--- EXTRACTED MATERIAL ---
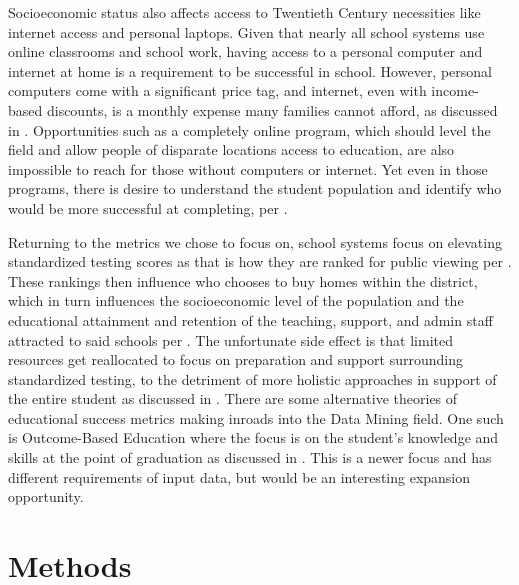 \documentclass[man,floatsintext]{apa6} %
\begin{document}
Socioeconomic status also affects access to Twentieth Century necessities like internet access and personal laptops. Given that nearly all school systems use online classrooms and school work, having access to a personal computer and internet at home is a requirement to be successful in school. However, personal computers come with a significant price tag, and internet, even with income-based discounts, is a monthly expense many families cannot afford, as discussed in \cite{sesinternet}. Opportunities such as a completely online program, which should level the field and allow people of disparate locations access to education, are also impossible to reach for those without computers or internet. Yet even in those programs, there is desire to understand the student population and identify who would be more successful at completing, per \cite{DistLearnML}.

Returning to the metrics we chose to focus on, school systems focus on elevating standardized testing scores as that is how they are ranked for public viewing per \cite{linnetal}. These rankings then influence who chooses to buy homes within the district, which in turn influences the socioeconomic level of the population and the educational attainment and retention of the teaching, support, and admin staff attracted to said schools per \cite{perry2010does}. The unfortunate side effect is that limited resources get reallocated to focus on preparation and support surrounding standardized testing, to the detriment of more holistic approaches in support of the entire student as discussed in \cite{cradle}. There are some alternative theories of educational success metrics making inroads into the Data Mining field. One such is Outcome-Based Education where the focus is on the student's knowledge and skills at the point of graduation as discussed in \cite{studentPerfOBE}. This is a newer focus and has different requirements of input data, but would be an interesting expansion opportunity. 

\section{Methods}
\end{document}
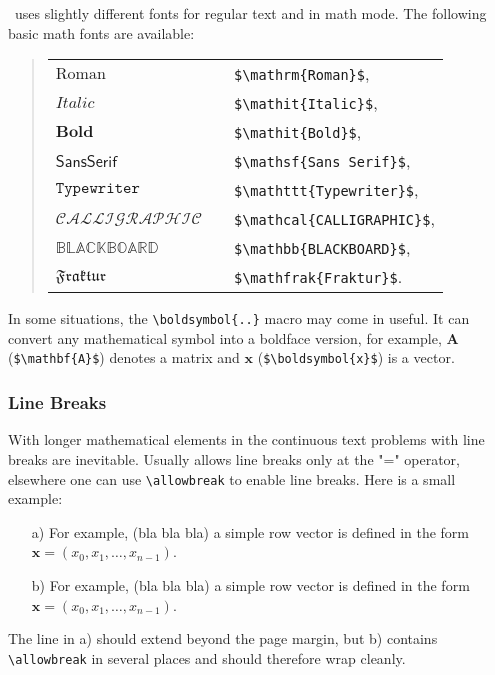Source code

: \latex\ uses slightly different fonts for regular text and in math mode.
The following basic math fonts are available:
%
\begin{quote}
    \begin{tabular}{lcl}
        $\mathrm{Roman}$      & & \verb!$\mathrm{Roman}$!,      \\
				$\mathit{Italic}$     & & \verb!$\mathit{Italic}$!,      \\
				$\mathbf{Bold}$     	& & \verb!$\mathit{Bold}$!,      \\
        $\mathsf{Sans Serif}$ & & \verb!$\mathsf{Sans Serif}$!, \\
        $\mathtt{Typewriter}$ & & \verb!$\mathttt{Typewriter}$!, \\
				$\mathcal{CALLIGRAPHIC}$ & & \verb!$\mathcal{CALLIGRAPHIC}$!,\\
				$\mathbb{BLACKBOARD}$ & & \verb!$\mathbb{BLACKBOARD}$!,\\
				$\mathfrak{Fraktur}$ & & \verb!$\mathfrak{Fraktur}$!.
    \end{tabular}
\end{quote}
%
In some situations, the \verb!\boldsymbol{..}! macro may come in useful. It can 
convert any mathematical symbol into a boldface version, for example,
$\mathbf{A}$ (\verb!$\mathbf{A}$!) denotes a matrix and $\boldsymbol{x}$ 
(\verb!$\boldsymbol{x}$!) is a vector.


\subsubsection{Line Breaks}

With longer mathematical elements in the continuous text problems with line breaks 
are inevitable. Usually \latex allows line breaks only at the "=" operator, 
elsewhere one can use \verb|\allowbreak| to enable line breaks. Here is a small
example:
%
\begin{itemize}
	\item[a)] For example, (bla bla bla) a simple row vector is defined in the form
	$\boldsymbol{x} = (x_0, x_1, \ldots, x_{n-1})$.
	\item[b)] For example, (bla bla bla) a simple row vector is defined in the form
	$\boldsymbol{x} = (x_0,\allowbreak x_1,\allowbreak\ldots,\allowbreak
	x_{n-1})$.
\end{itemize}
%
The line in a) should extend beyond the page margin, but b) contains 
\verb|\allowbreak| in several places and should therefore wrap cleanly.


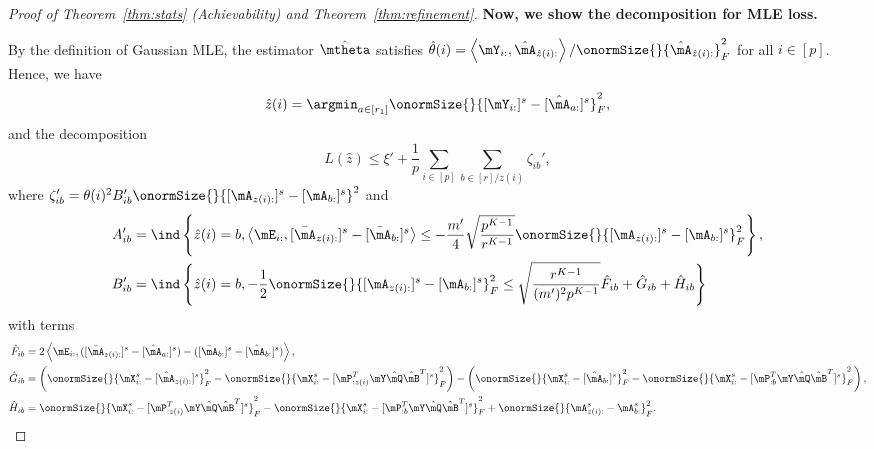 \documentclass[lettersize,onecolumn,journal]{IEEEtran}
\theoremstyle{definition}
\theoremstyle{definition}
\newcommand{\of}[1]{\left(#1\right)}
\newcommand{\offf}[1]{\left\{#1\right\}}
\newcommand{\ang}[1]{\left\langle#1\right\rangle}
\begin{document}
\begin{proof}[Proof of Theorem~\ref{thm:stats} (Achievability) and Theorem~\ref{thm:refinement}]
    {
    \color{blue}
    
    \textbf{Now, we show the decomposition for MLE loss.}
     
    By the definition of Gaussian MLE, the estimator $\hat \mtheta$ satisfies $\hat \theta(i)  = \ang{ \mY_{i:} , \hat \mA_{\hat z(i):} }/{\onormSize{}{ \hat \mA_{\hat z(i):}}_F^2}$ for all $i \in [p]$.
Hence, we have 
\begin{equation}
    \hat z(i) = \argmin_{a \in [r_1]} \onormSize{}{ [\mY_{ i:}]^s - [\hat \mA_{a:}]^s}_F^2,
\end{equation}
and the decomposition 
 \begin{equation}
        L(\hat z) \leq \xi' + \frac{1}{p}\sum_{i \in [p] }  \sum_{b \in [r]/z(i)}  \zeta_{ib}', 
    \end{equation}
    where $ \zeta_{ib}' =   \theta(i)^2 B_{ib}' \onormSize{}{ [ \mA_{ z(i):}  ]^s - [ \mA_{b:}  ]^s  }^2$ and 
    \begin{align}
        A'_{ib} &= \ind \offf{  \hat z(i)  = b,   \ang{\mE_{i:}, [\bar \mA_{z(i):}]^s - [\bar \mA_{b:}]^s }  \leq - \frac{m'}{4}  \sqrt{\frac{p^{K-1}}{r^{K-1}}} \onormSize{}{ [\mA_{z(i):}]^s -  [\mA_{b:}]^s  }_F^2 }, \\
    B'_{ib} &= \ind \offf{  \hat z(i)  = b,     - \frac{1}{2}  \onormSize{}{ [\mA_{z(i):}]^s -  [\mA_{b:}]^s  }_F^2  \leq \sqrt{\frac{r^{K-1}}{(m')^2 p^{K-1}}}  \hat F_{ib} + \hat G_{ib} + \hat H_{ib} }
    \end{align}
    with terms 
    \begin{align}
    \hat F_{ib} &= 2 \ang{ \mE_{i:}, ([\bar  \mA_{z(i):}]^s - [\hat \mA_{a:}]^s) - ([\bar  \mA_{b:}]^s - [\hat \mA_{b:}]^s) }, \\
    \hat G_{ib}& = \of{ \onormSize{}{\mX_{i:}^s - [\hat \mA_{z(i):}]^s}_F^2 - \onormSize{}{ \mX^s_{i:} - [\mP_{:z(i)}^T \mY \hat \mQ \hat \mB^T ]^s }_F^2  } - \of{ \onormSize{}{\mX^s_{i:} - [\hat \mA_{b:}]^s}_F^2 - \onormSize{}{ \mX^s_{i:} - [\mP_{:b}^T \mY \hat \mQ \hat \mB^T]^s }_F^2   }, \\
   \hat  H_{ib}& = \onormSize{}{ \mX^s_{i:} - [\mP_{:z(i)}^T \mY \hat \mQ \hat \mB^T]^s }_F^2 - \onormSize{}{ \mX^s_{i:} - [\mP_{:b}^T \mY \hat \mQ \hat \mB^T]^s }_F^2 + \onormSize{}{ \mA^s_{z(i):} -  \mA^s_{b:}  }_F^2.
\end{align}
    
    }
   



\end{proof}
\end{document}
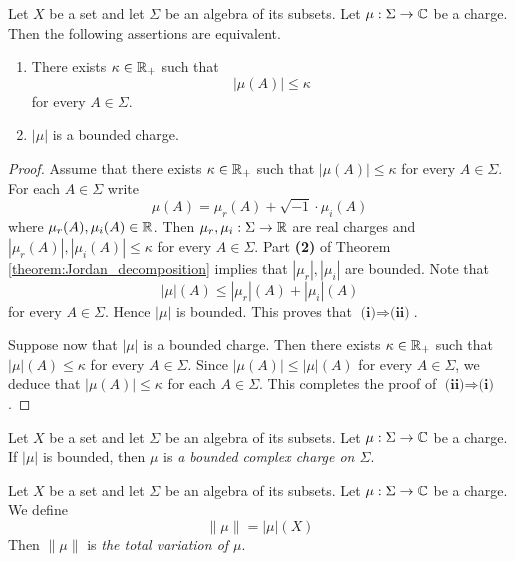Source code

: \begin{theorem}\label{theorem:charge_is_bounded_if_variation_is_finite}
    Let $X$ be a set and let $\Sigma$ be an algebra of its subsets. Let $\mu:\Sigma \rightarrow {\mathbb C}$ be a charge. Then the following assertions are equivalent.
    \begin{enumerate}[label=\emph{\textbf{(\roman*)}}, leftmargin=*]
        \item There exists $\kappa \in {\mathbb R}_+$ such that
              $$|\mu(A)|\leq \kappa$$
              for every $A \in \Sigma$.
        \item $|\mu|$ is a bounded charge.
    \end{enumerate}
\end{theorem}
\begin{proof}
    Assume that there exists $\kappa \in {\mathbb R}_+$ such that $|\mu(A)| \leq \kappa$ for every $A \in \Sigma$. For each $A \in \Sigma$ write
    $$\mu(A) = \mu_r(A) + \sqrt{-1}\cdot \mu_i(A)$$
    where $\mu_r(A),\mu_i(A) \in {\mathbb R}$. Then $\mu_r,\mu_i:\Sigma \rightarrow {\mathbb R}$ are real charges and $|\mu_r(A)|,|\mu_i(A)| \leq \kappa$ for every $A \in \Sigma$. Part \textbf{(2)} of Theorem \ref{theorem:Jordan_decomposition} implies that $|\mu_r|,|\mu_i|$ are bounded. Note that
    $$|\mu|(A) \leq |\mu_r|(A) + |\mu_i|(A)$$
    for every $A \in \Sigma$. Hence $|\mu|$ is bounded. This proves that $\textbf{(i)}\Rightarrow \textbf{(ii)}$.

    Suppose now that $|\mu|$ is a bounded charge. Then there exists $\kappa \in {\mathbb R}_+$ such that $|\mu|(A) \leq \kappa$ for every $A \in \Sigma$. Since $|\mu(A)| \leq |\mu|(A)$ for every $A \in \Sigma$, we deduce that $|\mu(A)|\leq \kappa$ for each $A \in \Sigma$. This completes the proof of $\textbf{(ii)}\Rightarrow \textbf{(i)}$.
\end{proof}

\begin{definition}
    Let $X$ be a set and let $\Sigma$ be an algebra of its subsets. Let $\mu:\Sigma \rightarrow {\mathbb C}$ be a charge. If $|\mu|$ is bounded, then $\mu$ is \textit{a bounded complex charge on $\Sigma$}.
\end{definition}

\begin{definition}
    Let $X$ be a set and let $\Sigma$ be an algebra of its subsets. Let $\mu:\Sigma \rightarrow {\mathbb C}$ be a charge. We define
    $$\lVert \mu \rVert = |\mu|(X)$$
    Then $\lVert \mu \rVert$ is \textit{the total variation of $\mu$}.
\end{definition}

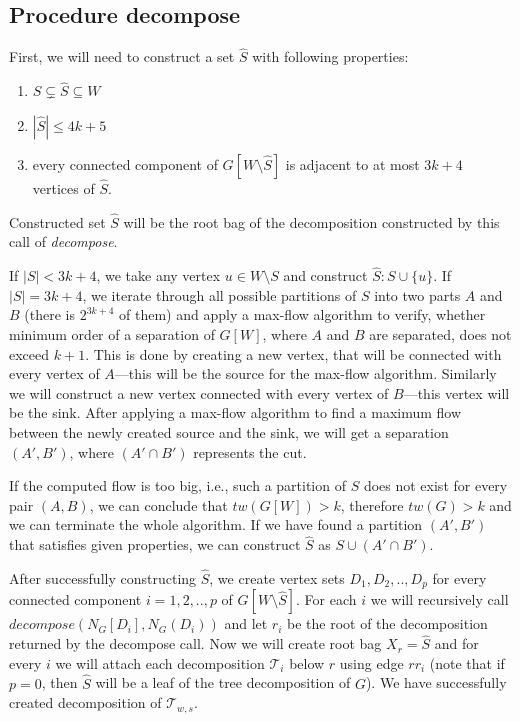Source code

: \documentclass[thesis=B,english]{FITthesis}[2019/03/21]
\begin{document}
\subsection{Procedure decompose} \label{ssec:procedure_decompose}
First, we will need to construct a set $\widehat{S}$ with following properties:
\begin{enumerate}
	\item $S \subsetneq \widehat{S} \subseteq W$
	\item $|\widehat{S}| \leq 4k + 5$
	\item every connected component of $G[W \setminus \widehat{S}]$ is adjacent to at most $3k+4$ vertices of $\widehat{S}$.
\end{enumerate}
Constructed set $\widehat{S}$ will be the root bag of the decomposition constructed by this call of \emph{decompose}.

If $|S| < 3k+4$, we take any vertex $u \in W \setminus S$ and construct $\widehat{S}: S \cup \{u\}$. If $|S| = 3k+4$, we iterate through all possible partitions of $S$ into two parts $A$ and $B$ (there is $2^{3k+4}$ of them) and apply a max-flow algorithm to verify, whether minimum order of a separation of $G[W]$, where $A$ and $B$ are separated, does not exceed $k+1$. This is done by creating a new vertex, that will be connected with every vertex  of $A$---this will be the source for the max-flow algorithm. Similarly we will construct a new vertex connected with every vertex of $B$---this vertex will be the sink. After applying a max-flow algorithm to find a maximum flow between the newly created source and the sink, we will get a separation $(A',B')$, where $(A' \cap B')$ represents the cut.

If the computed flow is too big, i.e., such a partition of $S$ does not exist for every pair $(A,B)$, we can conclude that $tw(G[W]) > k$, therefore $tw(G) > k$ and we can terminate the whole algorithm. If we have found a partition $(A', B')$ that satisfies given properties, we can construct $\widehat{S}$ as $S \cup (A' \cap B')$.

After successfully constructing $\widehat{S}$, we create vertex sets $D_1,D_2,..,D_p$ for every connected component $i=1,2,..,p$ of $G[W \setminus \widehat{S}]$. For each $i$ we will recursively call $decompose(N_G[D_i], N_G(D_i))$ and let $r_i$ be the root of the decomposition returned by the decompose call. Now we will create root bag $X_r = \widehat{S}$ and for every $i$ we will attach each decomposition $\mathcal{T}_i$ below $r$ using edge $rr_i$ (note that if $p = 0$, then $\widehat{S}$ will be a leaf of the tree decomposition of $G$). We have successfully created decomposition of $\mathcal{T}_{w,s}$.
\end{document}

--- REQUIRED WORK ---
When the entries above show the word "defined" in a line, copy that line out.

--- EXERCISE RESULT ---
	\item[a)] For example, (bla bla bla) a simple row vector is defined in the form
	\item[b)] For example, (bla bla bla) a simple row vector is defined in the form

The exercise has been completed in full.